Ia menegaskan tindakan itu merupakan bentuk pemerasan yang tidak dapat ditoleransi. “Tindakan seperti ini ibarat lintah penghisap darah—memanfaatkan kesulitan rakyat untuk keuntungan pribadi. Polisi harus menertibkan dan menangkap siapa pun yang memeras warga di tengah musibah banjir,” tegasnya.
Menanggapi persoalan tersebut, Haji Uma mendesak Pemerintah Daerah dan aparat penegak hukum untuk segera turun tangan. Ia meminta agar pelaku penetapan tarif tidak wajar ditertibkan, sekaligus mendorong pemerintah menetapkan standar harga yang jelas atau bahkan menggratiskan layanan penyeberangan selama masa tanggap darurat. “Saya minta Pemerintah Daerah dan aparat penegak hukum segera turun tangan. Tetapkan standar harga yang jelas, atau kalau perlu gratiskan penyeberangan dengan menyediakan perahu bantuan. Jangan biarkan rakyat dibebani di saat mereka sudah sangat menderita,” tambahnya.
Secara langsung, Haji Uma juga telah berkomunikasi melalui WhatsApp dengan Kapolda Aceh, Irjen Ahmad Marzuki, untuk meminta agar penertiban segera dilakukan. Ia menegaskan pentingnya tindakan cepat mengingat situasi bencana yang sedang berlangsung. Menurutnya, tidak boleh ada pihak yang mengambil keuntungan di atas penderitaan masyarakat.
Pelaku pungutan liar (pungli) dan pemerasan pada saat bencana alam juga dapat dijerat dengan ketentuan pidana. Dalam Pasal 368 KUHP tentang pemerasan, setiap orang yang menguntungkan diri sendiri atau orang lain dengan cara melawan hukum dan memaksa seseorang dapat diancam pidana penjara hingga 9 tahun. Apabila pelakunya merupakan ASN atau PNS, maka berlaku pula Pasal 423 KUHP tentang penyalahgunaan jabatan untuk melakukan pemerasan.

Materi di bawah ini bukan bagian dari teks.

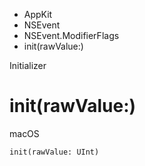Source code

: 

- AppKit
- NSEvent
- NSEvent.ModifierFlags
-  init(rawValue:) 

Initializer

# init(rawValue:)

macOS

``` source
init(rawValue: UInt)
```

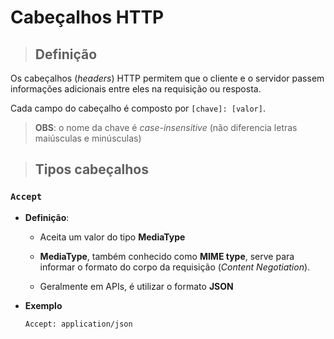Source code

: # Cabeçalhos HTTP

> ## **Definição**

Os cabeçalhos (*headers*) HTTP permitem que o cliente e o servidor passem informações adicionais entre eles na requisição ou resposta.

Cada campo do cabeçalho é composto por `[chave]: [valor]`.

> **OBS**: o nome da chave é *case-insensitive* (não diferencia letras maiúsculas e minúsculas)

> ## **Tipos cabeçalhos**

### **`Accept`**

* **Definição**:

  * Aceita um valor do tipo **MediaType**

  * **MediaType**, também conhecido como **MIME type**, serve para informar o formato do corpo da requisição (*Content Negotiation*).

  * Geralmente em APIs, é utilizar o formato **JSON**

* **Exemplo**

  ```http
  Accept: application/json
  ```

Haji Uma turut menegaskan bahwa memeras saat bencana tetap merupakan tindak pidana. Bencana tidak menghapus unsur pidana, karena korban bencana justru harus dilindungi negara sesuai Undang-Undang Nomor 24 Tahun 2007 tentang Penanggulangan Bencana. Dalam KUHP memang dikenal Pasal 48 mengenai dasar pembenar keadaan darurat, namun ketentuan ini hanya berlaku pada tindakan yang benar-benar dilakukan demi mempertahankan hidup, seperti mencuri makanan karena kelaparan, dengan syarat tindakan tersebut sangat terpaksa, tidak ada pilihan lain, dan dilakukan secara proporsional.
“Pembenaran itu tidak berlaku untuk pemerasan. Pemerasan adalah tindakan mengambil keuntungan pribadi dengan ancaman atau intimidasi. Memanfaatkan kepanikan dan kesulitan korban bencana untuk meminta uang tetap melanggar hukum dan dapat dipidana hingga 9 tahun penjara,” tegasnya.
Haji Uma berharap penindakan tegas dapat memberikan rasa keadilan bagi masyarakat serta memastikan akses penyeberangan yang aman, manusiawi, dan layak di tengah kondisi banjir yang melanda Aceh.